* **Task details**
The full listing is to be returned exactly as given, but without pictures.
---- Records supplied
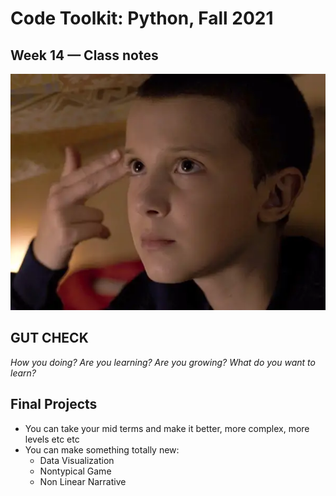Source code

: # Code Toolkit: Python, Fall 2021
## Week 14 — Class notes
![Eleven](images/eleven.webp)

## GUT CHECK

_How you doing?_
_Are you learning?_
_Are you growing?_
_What do you want to learn?_
## Final Projects
- You can take your mid terms and make it better, more complex, more levels etc etc
- You can make something totally new:
  - Data Visualization 
  - Nontypical Game
  - Non Linear Narrative



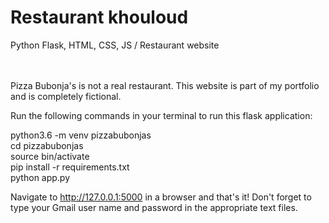 # Restaurant khouloud
Python Flask, HTML, CSS, JS / Restaurant website
<br/><br/><br/>

Pizza Bubonja's is not a real restaurant. This website is part of my portfolio and is completely fictional.

Run the following commands in your terminal to run this flask application:


python3.6 -m venv pizzabubonjas <br/>
cd pizzabubonjas <br/>
source bin/activate<br/>
pip install -r requirements.txt <br/>
python app.py <br/>

Navigate to http://127.0.0.1:5000 in a browser and that's it! Don't forget to type your Gmail user name and password in the appropriate text files.
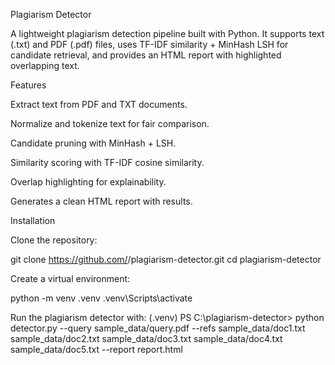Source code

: Plagiarism Detector

A lightweight plagiarism detection pipeline built with Python.
It supports text (.txt) and PDF (.pdf) files, uses TF-IDF similarity + MinHash LSH for candidate retrieval, and provides an HTML report with highlighted overlapping text.

Features

Extract text from PDF and TXT documents.

Normalize and tokenize text for fair comparison.

Candidate pruning with MinHash + LSH.

Similarity scoring with TF-IDF cosine similarity.

Overlap highlighting for explainability.

Generates a clean HTML report with results.

Installation

Clone the repository:

git clone https://github.com/<your-username>/plagiarism-detector.git
cd plagiarism-detector


Create a virtual environment:

python -m venv .venv
.venv\Scripts\activate   


Run the plagiarism detector with:
(.venv) PS C:\plagiarism-detector> python detector.py --query sample_data/query.pdf --refs sample_data/doc1.txt sample_data/doc2.txt sample_data/doc3.txt sample_data/doc4.txt sample_data/doc5.txt --report report.html

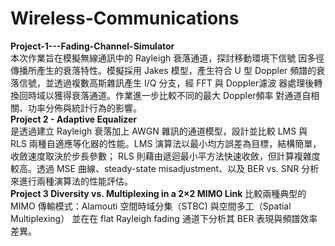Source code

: # Wireless-Communications  
**Project-1---Fading-Channel-Simulator**  
本次作業旨在模擬無線通訊中的 Rayleigh 衰落通道，探討移動環境下信號 因多徑傳播所產生的衰落特性。模擬採用 Jakes 模型，產生符合 U 型 Doppler  頻譜的衰落信號，並透過複數高斯雜訊產生 I/Q 分支，經 FFT 與 Doppler濾波 器處理後轉換回時域以獲得衰落通道。作業進一步比較不同的最大 Doppler頻率 對通道自相關、功率分佈與統計行為的影響。    
  **Project 2 - Adaptive Equalizer**  
是透過建立 Rayleigh 衰落加上 AWGN 雜訊的通道模型，設計並比較 LMS 與 RLS 兩種自適應等化器的性能。LMS 演算法以最小均方誤差為目標，結構簡單，收斂速度取決於步長參數； RLS 則藉由遞迴最小平方法快速收斂，但計算複雜度較高。透過 MSE 曲線、steady-state misadjustment、以及 BER vs. SNR 分析來進行兩種演算法的性能評估。     
  **Project 3 Diversity vs. Multiplexing in a 2×2 MIMO Link**
比較兩種典型的 MIMO 傳輸模式：Alamouti 空間時域分集（STBC) 與空間多工（Spatial Multiplexing） 並在在 flat Rayleigh fading 通道下分析其 BER 表現與頻譜效率差異。 
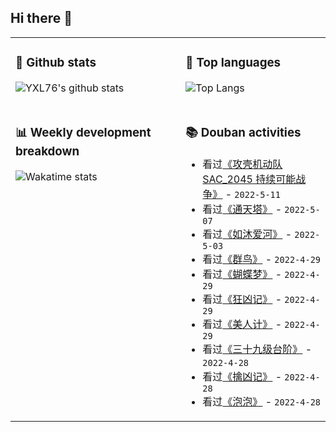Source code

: ## Hi there 👋

<table>
<tr>
<td valign="top" width="54%">

### 🔭 Github stats

![YXL76's github stats](https://github-readme-stats.yxl76.vercel.app/api?username=YXL76&count_private=true&show_icons=true&include_all_commits=true&theme=prussian&line_height=28&disable_animations=true)

</td>

<td valign="top" width="46%">

### 🌱 Top languages

![Top Langs](https://github-readme-stats.yxl76.vercel.app/api/top-langs/?username=YXL76&layout=compact&theme=prussian&langs_count=8&hide=HTML,CSS,SCSS)

</td>
</tr>
<tr>
<td valign="top" width="54%">

### 📊 Weekly development breakdown

![Wakatime stats](https://github-readme-stats.yxl76.vercel.app/api/wakatime?username=YXL76&layout=compact&theme=prussian)

</td>
<td valign="top" width="46%">

### 📚 Douban activities

- 看过[《攻壳机动队 SAC_2045 持续可能战争》](http://movie.douban.com/subject/35528906/) - `2022-5-11`
- 看过[《通天塔》](http://movie.douban.com/subject/1498818/) - `2022-5-07`
- 看过[《如沐爱河》](http://movie.douban.com/subject/5995338/) - `2022-5-03`
- 看过[《群鸟》](http://movie.douban.com/subject/1310175/) - `2022-4-29`
- 看过[《蝴蝶梦》](http://movie.douban.com/subject/1293824/) - `2022-4-29`
- 看过[《狂凶记》](http://movie.douban.com/subject/1295820/) - `2022-4-29`
- 看过[《美人计》](http://movie.douban.com/subject/1300766/) - `2022-4-29`
- 看过[《三十九级台阶》](http://movie.douban.com/subject/1298412/) - `2022-4-28`
- 看过[《擒凶记》](http://movie.douban.com/subject/1301233/) - `2022-4-28`
- 看过[《泡泡》](http://movie.douban.com/subject/35688370/) - `2022-4-28`

</td>
</tr>
</table>

<!--
**YXL76/YXL76** is a ✨ _special_ ✨ repository because its `README.md` (this file) appears on your GitHub profile.

Here are some ideas to get you started:

- 🔭 I’m currently working on ...
- 🌱 I’m currently learning ...
- 👯 I’m looking to collaborate on ...
- 🤔 I’m looking for help with ...
- 💬 Ask me about ...
- 📫 How to reach me: ...
- 😄 Pronouns: ...
- ⚡ Fun fact: ...
-->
--------
* **Solution for this task**
Source code

: # Code Toolkit: Python, Fall 2021
## Week 14 — Class notes
![Eleven](images/eleven.webp)

## GUT CHECK

_How you doing?_
_Are you learning?_
_Are you growing?_
_What do you want to learn?_
## Final Projects
- You can take your mid terms and make it better, more complex, more levels etc etc
- You can make something totally new:
  - Data Visualization 
  - Nontypical Game
  - Non Linear Narrative



 # Restaurant khouloud
Python Flask, HTML, CSS, JS / Restaurant website
<br/><br/><br/>

Pizza Bubonja's is not a real restaurant. This website is part of my portfolio and is completely fictional.

Run the following commands in your terminal to run this flask application:


python3.6 -m venv pizzabubonjas <br/>
cd pizzabubonjas <br/>
source bin/activate<br/>
pip install -r requirements.txt <br/>
python app.py <br/>

Navigate to http://127.0.0.1:5000 in a browser and that's it! Don't forget to type your Gmail user name and password in the appropriate text files.
Source code

: Plagiarism Detector

A lightweight plagiarism detection pipeline built with Python.
It supports text (.txt) and PDF (.pdf) files, uses TF-IDF similarity + MinHash LSH for candidate retrieval, and provides an HTML report with highlighted overlapping text.

Features

Extract text from PDF and TXT documents.

Normalize and tokenize text for fair comparison.

Candidate pruning with MinHash + LSH.

Similarity scoring with TF-IDF cosine similarity.

Overlap highlighting for explainability.

Generates a clean HTML report with results.

Installation

Clone the repository:

git clone https://github.com/<your-username>/plagiarism-detector.git
cd plagiarism-detector


Create a virtual environment:

python -m venv .venv
.venv\Scripts\activate   


Run the plagiarism detector with:
(.venv) PS C:\plagiarism-detector> python detector.py --query sample_data/query.pdf --refs sample_data/doc1.txt sample_data/doc2.txt sample_data/doc3.txt sample_data/doc4.txt sample_data/doc5.txt --report report.html

Source code

: # Wireless-Communications  
**Project-1---Fading-Channel-Simulator**  
本次作業旨在模擬無線通訊中的 Rayleigh 衰落通道，探討移動環境下信號 因多徑傳播所產生的衰落特性。模擬採用 Jakes 模型，產生符合 U 型 Doppler  頻譜的衰落信號，並透過複數高斯雜訊產生 I/Q 分支，經 FFT 與 Doppler濾波 器處理後轉換回時域以獲得衰落通道。作業進一步比較不同的最大 Doppler頻率 對通道自相關、功率分佈與統計行為的影響。    
  **Project 2 - Adaptive Equalizer**  
是透過建立 Rayleigh 衰落加上 AWGN 雜訊的通道模型，設計並比較 LMS 與 RLS 兩種自適應等化器的性能。LMS 演算法以最小均方誤差為目標，結構簡單，收斂速度取決於步長參數； RLS 則藉由遞迴最小平方法快速收斂，但計算複雜度較高。透過 MSE 曲線、steady-state misadjustment、以及 BER vs. SNR 分析來進行兩種演算法的性能評估。     
  **Project 3 Diversity vs. Multiplexing in a 2×2 MIMO Link**
比較兩種典型的 MIMO 傳輸模式：Alamouti 空間時域分集（STBC) 與空間多工（Spatial Multiplexing） 並在在 flat Rayleigh fading 通道下分析其 BER 表現與頻譜效率差異。 
Source code

: ## Hi there 👋

<table>
<tr>
<td valign="top" width="54%">

### 🔭 Github stats

![YXL76's github stats](https://github-readme-stats.yxl76.vercel.app/api?username=YXL76&count_private=true&show_icons=true&include_all_commits=true&theme=prussian&line_height=28&disable_animations=true)

</td>

<td valign="top" width="46%">

### 🌱 Top languages

![Top Langs](https://github-readme-stats.yxl76.vercel.app/api/top-langs/?username=YXL76&layout=compact&theme=prussian&langs_count=8&hide=HTML,CSS,SCSS)

</td>
</tr>
<tr>
<td valign="top" width="54%">

### 📊 Weekly development breakdown

![Wakatime stats](https://github-readme-stats.yxl76.vercel.app/api/wakatime?username=YXL76&layout=compact&theme=prussian)

</td>
<td valign="top" width="46%">

### 📚 Douban activities

- 看过[《攻壳机动队 SAC_2045 持续可能战争》](http://movie.douban.com/subject/35528906/) - `2022-5-11`
- 看过[《通天塔》](http://movie.douban.com/subject/1498818/) - `2022-5-07`
- 看过[《如沐爱河》](http://movie.douban.com/subject/5995338/) - `2022-5-03`
- 看过[《群鸟》](http://movie.douban.com/subject/1310175/) - `2022-4-29`
- 看过[《蝴蝶梦》](http://movie.douban.com/subject/1293824/) - `2022-4-29`
- 看过[《狂凶记》](http://movie.douban.com/subject/1295820/) - `2022-4-29`
- 看过[《美人计》](http://movie.douban.com/subject/1300766/) - `2022-4-29`
- 看过[《三十九级台阶》](http://movie.douban.com/subject/1298412/) - `2022-4-28`
- 看过[《擒凶记》](http://movie.douban.com/subject/1301233/) - `2022-4-28`
- 看过[《泡泡》](http://movie.douban.com/subject/35688370/) - `2022-4-28`

</td>
</tr>
</table>

<!--
**YXL76/YXL76** is a ✨ _special_ ✨ repository because its `README.md` (this file) appears on your GitHub profile.

Here are some ideas to get you started:

- 🔭 I’m currently working on ...
- 🌱 I’m currently learning ...
- 👯 I’m looking to collaborate on ...
- 🤔 I’m looking for help with ...
- 💬 Ask me about ...
- 📫 How to reach me: ...
- 😄 Pronouns: ...
- ⚡ Fun fact: ...
-->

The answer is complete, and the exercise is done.